There are two differences that made it an unsuccessful adaptation:
1) The movie starts with Sutter writing a college-application essay. For the Sutter Keely of the book, this doesn’t make sense. Sutter is all about “the spectacular now.” He’s not good at looking toward the future. He doesn’t know what he’s going to do after graduation, and he’s OK with that. So, the movie’s start fundamentally changes who he is. And the rest of the movie portrays him as someone who rooted in the present, so that made the changed beginning even more glaring.
2) Look, I get it: a movie-goer wants to leave the theater happy and uplifted. But one of the best characteristics of the book is that it’s not cheesy, and it’s not trite. I can’t say the same for the movie. Unlike the book, the movie’s ending is a little ridiculous. It is a 180-degree turn from the book’s ending.

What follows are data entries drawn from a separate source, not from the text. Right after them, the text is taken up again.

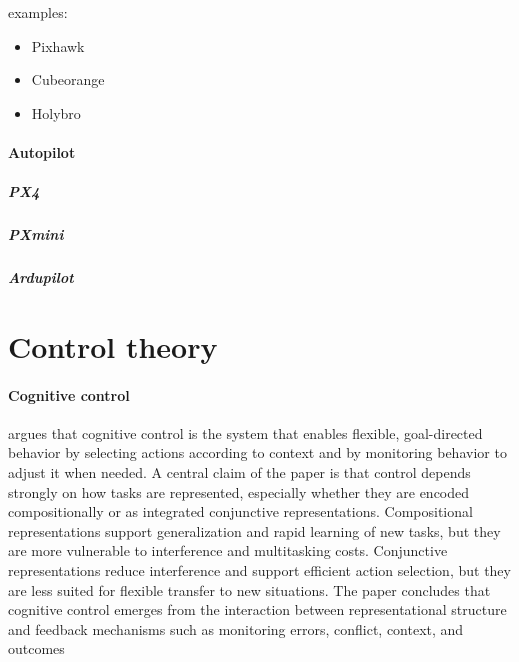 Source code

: \documentclass{book}
\begin{document}
    examples:
    \begin{itemize}
        \item Pixhawk
        \item Cubeorange
        \item Holybro
    \end{itemize}

\subsubsection{Autopilot}
    \paragraph{PX4}
        \paragraph{PXmini}
    \paragraph{Ardupilot}

\chapter{Control theory}


\subsubsection{Cognitive control}
        \cite{badre-2025-cognitive-control} argues that cognitive control is the system that enables flexible, goal-directed behavior by selecting actions according to context and by monitoring behavior to adjust it when needed. A central claim of the paper is that control depends strongly on how tasks are represented, especially whether they are encoded compositionally or as integrated conjunctive representations. Compositional representations support generalization and rapid learning of new tasks, but they are more vulnerable to interference and multitasking costs. Conjunctive representations reduce interference and support efficient action selection, but they are less suited for flexible transfer to new situations. The paper concludes that cognitive control emerges from the interaction between representational structure and feedback mechanisms such as monitoring errors, conflict, context, and outcomes

\end{document}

After we finished watching the movie, my stepsister (who hasn’t read the book) said, “That ending didn’t make sense.” She explained why, but it would be a spoiler to share that here. Suffice it to say, my response to her was simply, “Read the book. You’ll be much happier with how it ends.”
Rating: 4/5 📖
For a YA book, it’s a little dark and pretty real. Sutter is happy-go-lucky on the outside, but he’s dealing with a lot of shit internally. He is very likeable, but he’s also totally fucked up, so you (like some of the other characters in the book) are torn between wanting to be his BFF and feeling sorry for him. You’re rooting for him, because he has such a big heart, but you also want to give him a swift kick in the ass and tell him to get it together.
Author Tim Tharp did a good job tapping into his high-school characters. I was definitely reminded of what it was like to be in high school. He deals with teen drinking in a realistic, non-preachy way. He accurately captures the volatile nature of high-school relationships (both romances and friendships). And he tackles the topic of emotional growth without being schmalzy.
Who should read it: my stepsister, Lindsay (i.e., people who liked The Fault in Our Stars and who think the movie version of The Spectacular Now should have ended differently).
Rating: 3/5 🎬
My expectations for the movie play a big role in my mediocre rating. Some of the best parts of the book were left out of the movie. Remember that 7-11 scene with the six year old? Not in the movie. Scenes like that really shaped Sutter—they made him much more real and multi-faceted and interesting. Without those scenes, some of Sutter’s complexity was lost. Also, the ending really didn’t work for me.
But Teller and Woodley were really great. And despite the flaws in the screenplay, the movie was well done. The John Hughes comparisons are apt. If I hadn’t read the book and didn’t have that frame of reference, I probably would have given the movie a 4/5.
Who should watch it: my stepsister, Dawn (i.e., people who love John Hughes’ movies); people who haven’t read the book (and don’t intend to).